A team of scientists completed the first drilling session of the National Science Foundation's West Antarctic Ice Sheet Divide (WAIS Divide) Ice Core Project last month. The team, including UNH member Joe Souney, extracted a 580-meter core, the first section of a 3,456-meter ice core that will be used to examine the greenhouse gas record of the past 100,000 years. The goal of the study is to better understand how climate functions so accurate models can be made to predict the effect of human greenhouse gas emissions.
"If you don't know your past, you don't know your future," said Mark Twickler, manager of the project and part of the UNH Institute for the Study of Earth, Oceans and Space (EOS).
One of the key questions the scientists are trying to answer is whether carbon dioxide concentrations increase before, during or after natural temperature increase. Kendrick Taylor, chief scientist of the project, said studying the time lags between temperature and carbon dioxide requires an ice core with distinguishable layers, like the WAIS Divide core.

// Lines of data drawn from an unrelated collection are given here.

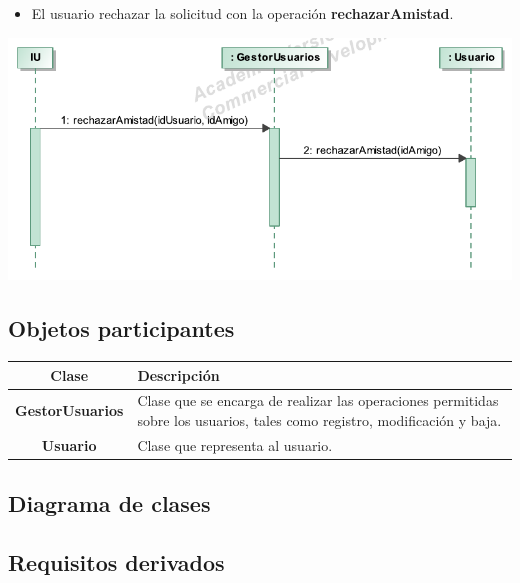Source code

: \documentclass[12pt, a4paper, titlepage]{article}
\begin{document}
\begin{itemize}
	\item El usuario rechazar la solicitud con la operación \textbf{rechazarAmistad}.
\end{itemize}

\begin{center}
	\includegraphics{Imagenes/OperacionRechazarAmistad}
\end{center}

\subsection{Objetos participantes}
\begin{center}

\begin{tabular}{|c|p{14cm}|}
	\hline
	\textbf{Clase} & \textbf{Descripción}\\ \hline
	\textbf{GestorUsuarios} &  Clase que se encarga de realizar las operaciones permitidas sobre los usuarios, tales como registro, modificación y baja.\\ \hline
	\textbf{Usuario} & Clase que representa al usuario. \\ \hline
\end{tabular}

\end{center}


\subsection{Diagrama de clases}

\subsection{Requisitos derivados}
\end{document}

While other ice cores extending as much as 650,000 years back in time have been extracted before, the WAIS Divide ice core is unique in the number of individual layers that can be distinguished.
"We'll be able to differentiate layers 40,000 years back in time," said Taylor.
By examining how carbon dioxide changes affect climate, Taylor said they can better understand how the mysterious climate machine worked before human influence.
"It's another piece in the puzzle, and the more pieces we have the more complete the picture," said Twickler. "It's amazing how little we know about climate. Hopefully our core will show a connection between temperature and greenhouse gases and how they affect the natural climate system."
The scientists also want to compare the WAIS Divide ice core data to data from similar ice cores from Greenland. This would enable them to compare climate changes between the northern and southern hemispheres to see how similar or different they are.
"It will help us more clearly understand what's driving these changes," said Joe Souney, project director and also a part of UNH's EOS. "We'll have a better understanding of how the southern hemisphere's climate varies."
Using the data from the ice cores, they can develop computer climate models and test them for accuracy. These climate models can then be used to predict the amount of climate change from human greenhouse gas emissions.
"You first try to reproduce how climate has changed in the past with computer models," said Souney. He said they need to be certain and better understand the past in order to make accurate predictions about the future.
"The truth is I don't really care what the Antarctic climate used to be," Taylor said. Instead, he said he is interested in modeling the future, and he compared looking at greenhouse gases in the ice core to doing research in the library.
The ice core is currently on its way to the National Ice Core Laboratory, which is run by the United States Geological Survey, in Denver, Colo. Analysis, which includes examining everything from crystal structure to chemistry, will begin in June. Some tests have already been performed in the field, and the core has already been dated.
The project took over 15 years of preparation, and it is expected to continue until at least January 2010. There are at least three more ice core drilling seasons to complete, along with measurements and analysis. When the ice coring is complete, Twickler said they want to sample bedrock.
The stormy conditions at the drilling site only allow for a 40-day window each year when scientists can do field work. Twickler said this year's conditions were worse than the previous two years, making the working conditions and logistics more difficult.
Souney, who recently returned from Antarctica, said the drilling is done in an arch-like facility that protects the drill from the elements. However, there were still some days when the scientists were unable to walk from their camp to the drill because of strong winds and low visibility.